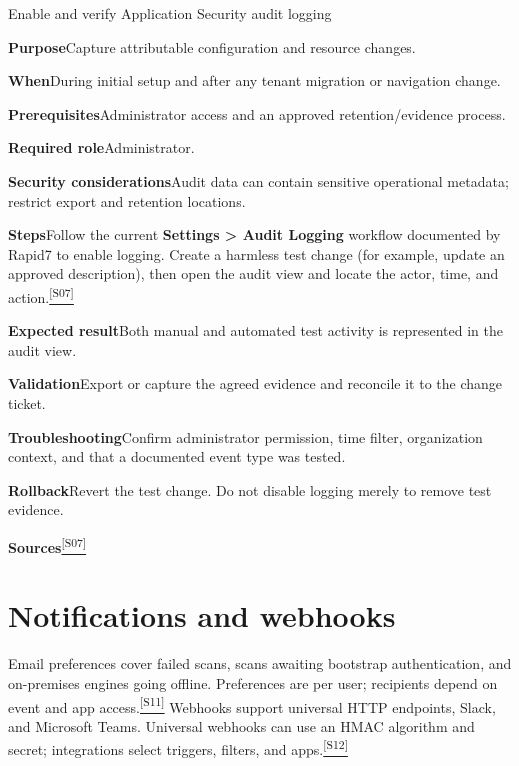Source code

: \documentclass[11pt,letterpaper,oneside]{scrreprt}
\newcommand{\src}[1]{\hyperref[src:#1]{\textsuperscript{\color{R7Orange}[#1]}}}
\newcommand{\uipath}[1]{\textsf{\textbf{#1}}}
\newcommand{\field}[1]{\par\smallskip\noindent\textbf{#1}\quad}
\begin{document}
\begin{procedure}{Enable and verify Application Security audit logging}
\field{Purpose}Capture attributable configuration and resource changes.
\field{When}During initial setup and after any tenant migration or navigation change.
\field{Prerequisites}Administrator access and an approved retention/evidence process.
\field{Required role}Administrator.
\field{Security considerations}Audit data can contain sensitive operational metadata; restrict export and retention locations.
\field{Steps}Follow the current \uipath{Settings > Audit Logging} workflow documented by Rapid7 to enable logging. Create a harmless test change (for example, update an approved description), then open the audit view and locate the actor, time, and action.\src{S07}
\field{Expected result}Both manual and automated test activity is represented in the audit view.
\field{Validation}Export or capture the agreed evidence and reconcile it to the change ticket.
\field{Troubleshooting}Confirm administrator permission, time filter, organization context, and that a documented event type was tested.
\field{Rollback}Revert the test change. Do not disable logging merely to remove test evidence.
\field{Sources}\src{S07}
\end{procedure}

\section{Notifications and webhooks}
Email preferences cover failed scans, scans awaiting bootstrap authentication, and on-premises engines going offline. Preferences are per user; recipients depend on event and app access.\src{S11} Webhooks support universal HTTP endpoints, Slack, and Microsoft Teams. Universal webhooks can use an HMAC algorithm and secret; integrations select triggers, filters, and apps.\src{S12}
\end{document}
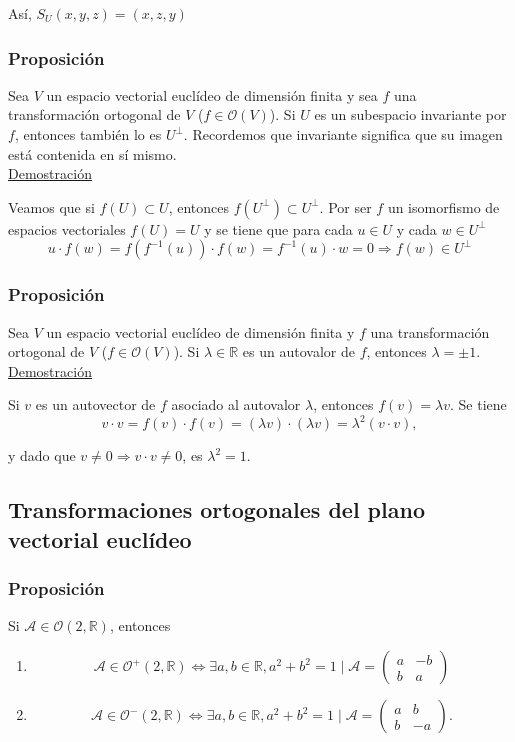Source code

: \documentclass[12pt, a4paper, ones, notitlepage, openany,titlepage]{article}
\newcommand{\demostracion}{\noindent\underline{Demostración}}
\begin{document}
\noindent Así, $S_{U}(x, y, z)=(x, z, y)$

\subsubsection{Proposición}
Sea $V$ un espacio vectorial euclídeo de dimensión finita y sea $f$ una transformación ortogonal de $V$ ($f \in \mathcal{O}(V)$). Si $U$ es un subespacio invariante por $f$, entonces también lo es $U^{\perp}$. Recordemos que invariante significa que su imagen está contenida en sí mismo.\\

\demostracion

Veamos que si $f(U) \subset U$, entonces $f\left(U^{\perp}\right) \subset U^{\perp}$. Por ser $f$ un isomorfismo de espacios vectoriales $f(U)=U$ y se tiene que para cada $u \in U$ y cada $w \in U^{\perp}$
$$
u \cdot f(w)=f\left(f^{-1}(u)\right) \cdot f(w)=f^{-1}(u) \cdot w=0 \Longrightarrow f(w) \in U^\perp
$$

\subsubsection{Proposición}
Sea $V$ un espacio vectorial euclídeo de dimensión finita y $f$ una transformación ortogonal de $V$ ($f \in \mathcal{O}(V)$). Si $\lambda \in \mathbb{R}$ es un autovalor de $f$, entonces $\lambda= \pm 1$.\\

\demostracion

Si $v$ es un autovector de $f$ asociado al autovalor $\lambda$, entonces $f(v)=\lambda v$. Se tiene
$$
v \cdot v=f(v) \cdot f(v)=(\lambda v) \cdot(\lambda v)=\lambda^{2} (v \cdot v),
$$

\noindent y dado que $v \neq 0 \Longrightarrow v \cdot v \neq 0$, es $\lambda^{2}=1$.

\subsection{Transformaciones ortogonales del plano vectorial euclídeo}
\subsubsection{Proposición}
Si $\mathcal{A} \in \mathcal{O}(2, \mathbb{R})$, entonces
\begin{enumerate}[label=(\arabic*)]
	\item 
	$$
	\mathcal{A} \in \mathcal{O}^{+}(2, \mathbb{R}) \Longleftrightarrow \exists a, b \in \mathbb{R}, a^{2}+b^{2}=1 \mid \mathcal{A}=\left(\begin{array}{rr}
		a & -b \\
		b & a
	\end{array}\right)
	$$
	\item
	$$
	\mathcal{A} \in \mathcal{O}^{-}(2, \mathbb{R}) \Longleftrightarrow \exists a, b \in \mathbb{R}, a^{2}+b^{2}=1 \mid \mathcal{A}=\left(\begin{array}{rr}
		a & b \\
		b & -a
	\end{array}\right) .
	$$
\end{enumerate}
\end{document}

= = = = =

◆ **Work to complete**: Please state how many lines of the data hold the string "field", with nothing else in your reply.

◆ **Solution to this exercise**: 12